In February 2024, CISA again joined the FBI and NSA in warning Volt Typhoon had compromised the IT environments of multiple critical infrastructure organizations — primarily in communications, energy, transportation systems, and water and wastewater sectors — in the continental and non-continental United States and its territories, including Guam.
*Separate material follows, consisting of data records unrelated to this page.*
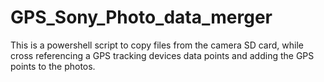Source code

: # GPS_Sony_Photo_data_merger
This is a powershell script to copy files from the camera SD card, while cross referencing a GPS tracking devices data points and adding the GPS points to the photos.
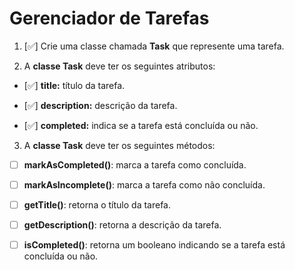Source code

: # Gerenciador de Tarefas

1.  [✅] Crie uma classe chamada **Task** que represente uma tarefa.

2.  A **classe Task** deve ter os seguintes atributos:

-   [✅] **title:** título da tarefa.

-   [✅] **description:** descrição da tarefa.

-   [✅] **completed:** indica se a tarefa está concluída ou não.

3. A **classe Task** deve ter os seguintes métodos:

-   [ ] **markAsCompleted()**: marca a tarefa como concluída.

-   [ ] **markAsIncomplete()**: marca a tarefa como não concluída.

-   [ ] **getTitle()**: retorna o título da tarefa.

-   [ ] **getDescription()**: retorna a descrição da tarefa.

-   [ ] **isCompleted()**: retorna um booleano indicando se a tarefa está concluída ou não.
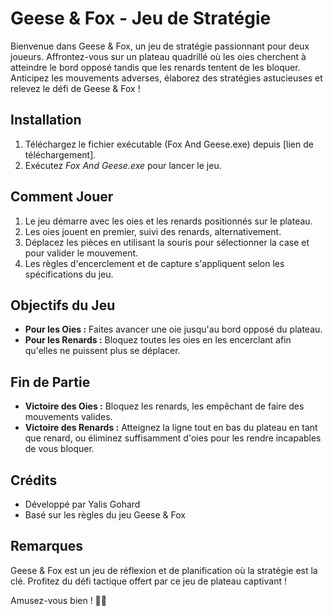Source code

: # Geese & Fox - Jeu de Stratégie

Bienvenue dans Geese & Fox, un jeu de stratégie passionnant pour deux joueurs. Affrontez-vous sur un plateau quadrillé où les oies cherchent à atteindre le bord opposé tandis que les renards tentent de les bloquer. Anticipez les mouvements adverses, élaborez des stratégies astucieuses et relevez le défi de Geese & Fox !

## Installation
1. Téléchargez le fichier exécutable (Fox And Geese.exe) depuis [lien de téléchargement].
2. Exécutez *Fox And Geese.exe* pour lancer le jeu.

## Comment Jouer
1. Le jeu démarre avec les oies et les renards positionnés sur le plateau.
2. Les oies jouent en premier, suivi des renards, alternativement.
3. Déplacez les pièces en utilisant la souris pour sélectionner la case et pour valider le mouvement.
4. Les règles d'encerclement et de capture s'appliquent selon les spécifications du jeu.

## Objectifs du Jeu
- **Pour les Oies :** Faites avancer une oie jusqu'au bord opposé du plateau.
- **Pour les Renards :** Bloquez toutes les oies en les encerclant afin qu'elles ne puissent plus se déplacer.

## Fin de Partie
- **Victoire des Oies :** Bloquez les renards, les empêchant de faire des mouvements valides.
- **Victoire des Renards :** Atteignez la ligne tout en bas du plateau en tant que renard, ou éliminez suffisamment d'oies pour les rendre incapables de vous bloquer.

## Crédits
- Développé par Yalis Gohard
- Basé sur les règles du jeu Geese & Fox

## Remarques
Geese & Fox est un jeu de réflexion et de planification où la stratégie est la clé. Profitez du défi tactique offert par ce jeu de plateau captivant !

Amusez-vous bien ! 🦢🦊
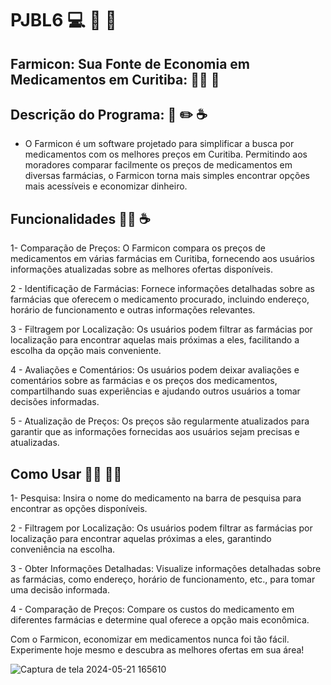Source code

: # PJBL6 :computer: :pill: :hospital:
## Farmicon: Sua Fonte de Economia em Medicamentos em Curitiba: :man_student:  :pill:

## Descrição do Programa:  :pill: :pencil2:  :coffee:
- O Farmicon é um software projetado para simplificar a busca por medicamentos com os melhores preços em Curitiba. Permitindo aos moradores comparar facilmente os preços de medicamentos em diversas farmácias, o Farmicon torna mais simples encontrar opções mais acessíveis e economizar dinheiro.

## Funcionalidades :technologist: :coffee:
1- Comparação de Preços: O Farmicon compara os preços de medicamentos em várias farmácias em Curitiba, fornecendo aos usuários informações atualizadas sobre as melhores ofertas disponíveis.

2 - Identificação de Farmácias: Fornece informações detalhadas sobre as farmácias que oferecem o medicamento procurado, incluindo endereço, horário de funcionamento e outras informações relevantes.

3 - Filtragem por Localização: Os usuários podem filtrar as farmácias por localização para encontrar aquelas mais próximas a eles, facilitando a escolha da opção mais conveniente.

4 - Avaliações e Comentários: Os usuários podem deixar avaliações e comentários sobre as farmácias e os preços dos medicamentos, compartilhando suas experiências e ajudando outros usuários a tomar decisões informadas.

5 - Atualização de Preços: Os preços são regularmente atualizados para garantir que as informações fornecidas aos usuários sejam precisas e atualizadas.
  

## Como Usar :office_worker: :technologist:
1- Pesquisa: Insira o nome do medicamento na barra de pesquisa para encontrar as opções disponíveis.

2 - Filtragem por Localização: Os usuários podem filtrar as farmácias por localização para encontrar aquelas próximas a eles, garantindo conveniência na escolha.

3 - Obter Informações Detalhadas: Visualize informações detalhadas sobre as farmácias, como endereço, horário de funcionamento, etc., para tomar uma decisão informada.

4 - Comparação de Preços: Compare os custos do medicamento em diferentes farmácias e determine qual oferece a opção mais econômica.

Com o Farmicon, economizar em medicamentos nunca foi tão fácil. Experimente hoje mesmo e descubra as melhores ofertas em sua área!







![Captura de tela 2024-05-21 165610](https://github.com/cauekssouza/PJBL6/assets/107008671/16205cfa-1ef2-433c-8cd2-65e74df27d45)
“Volt Typhoon’s choice of targets and pattern of behavior is not consistent with traditional cyber espionage or intelligence gathering operations, and the U.S. authoring agencies assess with high confidence that Volt Typhoon actors are pre-positioning themselves on IT networks to enable lateral movement to OT [operational technology] assets to disrupt functions,” that alert warned.

In a speech at Vanderbilt University in April, FBI Director Christopher Wray said China is developing the “ability to physically wreak havoc on our critical infrastructure at a time of its choosing,” and that China’s plan is to “land blows against civilian infrastructure to try to induce panic.”

Ryan English, an information security engineer at Lumen, said it’s disappointing his employer didn’t at least garner an honorable mention in Versa’s security advisory. But he said he’s glad there are now a lot fewer Versa systems exposed to this attack.

“Lumen has for the last nine weeks been very intimate with their leadership with the goal in mind of helping them mitigate this,” English said. “We’ve given them everything we could along the way, so it kind of sucks being referenced just as a third party.”